Consider this. You can read the law, and interpret the law, and even consult a lawyer, in order to avoid being hauled into court. If your interpretation is wrong, a judge might tell you so, and that might be a humiliating, expensive, and uncomfortable process.
The OLC advises the executive branch on how to follow the law, and still carry out the President’s policy objectives. Normally, if the OLC (or for that matter, any part of the executive) is wrong, the affected parties bring suit and a judge decides, or Congress passes a law (with, or without the cooperation of the President) closing out this errant interpretation.
However, Congress and the courts abdicated their responsibilities, and the flaws in the OLC opinions were not challenged.
Vial “originalists” like Scalia would point out the Constitution doesn’t explicitly state there is a right to habeas corpus or a right to vote in elections. But he also says there is “natural law” that nobody wrote that bans gay marriage.
I think the reasoning is that torture isn’t “cruel and unusual punishment” if there isn’t a conviction. So torturing people more or less randomly is OK.
Don’t forget that this is secret law, so who could possibly challenge it or know what to even challenge? And standing is also a tricky question as the courts have been requiring plaintiffs to show they are affected by the law they are challenging, which is of course almost impossible given that those affected are dead or on the run, and certainly can’t manage to appear in a US court.
I see, so the government isn’t technically “punishing” someone if they haven’t been convicted before the torture begins, so it can’t be cruel and unusual. Nice one.
I believe the term, “banality of evil” applies here, just as it did to Adolf Eichmann. It is remarkably easy for some to justify the most horrible behavior, and it is equally distressing to see how easily the public accepts their “reasoning”.
...I can't help but feel that the constant, increasing background levels of cortisone -- that are all the rage today -- are more a part of the problem than the solution.
All emotion makes people less intelligent – less rational.
Anger is well known in this regard, likewise fear.
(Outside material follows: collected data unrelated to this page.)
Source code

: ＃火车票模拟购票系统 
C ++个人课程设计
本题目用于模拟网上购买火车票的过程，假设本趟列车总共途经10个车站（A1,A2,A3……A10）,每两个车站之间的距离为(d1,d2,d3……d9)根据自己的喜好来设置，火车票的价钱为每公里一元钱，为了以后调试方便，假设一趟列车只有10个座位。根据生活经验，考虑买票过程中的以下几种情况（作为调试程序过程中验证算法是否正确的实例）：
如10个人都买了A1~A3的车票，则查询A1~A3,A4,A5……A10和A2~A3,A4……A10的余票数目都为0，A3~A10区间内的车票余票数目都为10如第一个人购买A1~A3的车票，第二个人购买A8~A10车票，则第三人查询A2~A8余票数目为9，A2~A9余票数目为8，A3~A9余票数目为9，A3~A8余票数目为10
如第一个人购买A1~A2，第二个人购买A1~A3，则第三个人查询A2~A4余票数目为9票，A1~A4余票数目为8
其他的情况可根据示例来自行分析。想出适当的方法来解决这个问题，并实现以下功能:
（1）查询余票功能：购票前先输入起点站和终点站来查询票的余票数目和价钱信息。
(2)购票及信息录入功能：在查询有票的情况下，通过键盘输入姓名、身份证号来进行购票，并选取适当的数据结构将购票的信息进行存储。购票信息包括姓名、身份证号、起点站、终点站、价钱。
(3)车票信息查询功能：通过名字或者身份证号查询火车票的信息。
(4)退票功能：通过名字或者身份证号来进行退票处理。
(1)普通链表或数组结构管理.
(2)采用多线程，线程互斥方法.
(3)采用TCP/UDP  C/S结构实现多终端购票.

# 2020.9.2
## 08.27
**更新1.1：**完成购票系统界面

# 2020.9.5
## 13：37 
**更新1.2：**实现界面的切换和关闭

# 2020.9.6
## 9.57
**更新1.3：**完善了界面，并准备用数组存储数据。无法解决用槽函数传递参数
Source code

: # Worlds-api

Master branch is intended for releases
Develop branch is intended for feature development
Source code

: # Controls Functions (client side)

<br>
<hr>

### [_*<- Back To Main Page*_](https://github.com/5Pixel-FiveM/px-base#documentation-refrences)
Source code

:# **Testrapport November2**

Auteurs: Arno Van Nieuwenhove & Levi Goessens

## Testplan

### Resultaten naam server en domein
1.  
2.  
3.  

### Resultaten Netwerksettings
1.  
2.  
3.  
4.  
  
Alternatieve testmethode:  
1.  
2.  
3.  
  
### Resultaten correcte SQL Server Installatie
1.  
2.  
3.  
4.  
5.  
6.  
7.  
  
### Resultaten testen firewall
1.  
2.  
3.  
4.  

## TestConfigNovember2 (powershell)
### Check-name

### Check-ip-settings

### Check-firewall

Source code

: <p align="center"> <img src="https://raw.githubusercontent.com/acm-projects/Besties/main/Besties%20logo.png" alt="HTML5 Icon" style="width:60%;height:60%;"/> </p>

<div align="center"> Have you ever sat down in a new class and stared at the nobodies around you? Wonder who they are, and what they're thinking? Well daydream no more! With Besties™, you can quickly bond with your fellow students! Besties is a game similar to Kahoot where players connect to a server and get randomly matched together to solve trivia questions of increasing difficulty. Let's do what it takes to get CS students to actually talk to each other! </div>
Anger and fear eat up a lot of precious neural resources. Which is useful if you need to fight a lion, or out-compete Neanderthal; but at the cost of those resources not feeding the upper brain.
Again: all emotion. Consider love, and how stupid people act under its spell. Love makes people willingly do what they would not otherwise do. Which is great for stirring up the gene pool, but no damn good for clear thinking.
I’m not against fear, anger, love, etc. We are emotional creatures, this is life.
Hell, I like a touch of fear – I’m a thrillseeker – and who doesn’t like love?
But if we value intelligence, if we seek rational thought: calm down.
Or perhaps more accurately, our needs as a nation are monstrous. Difficult to do, but perhaps the USA needs to grow up a bit, and socially evolve a bit.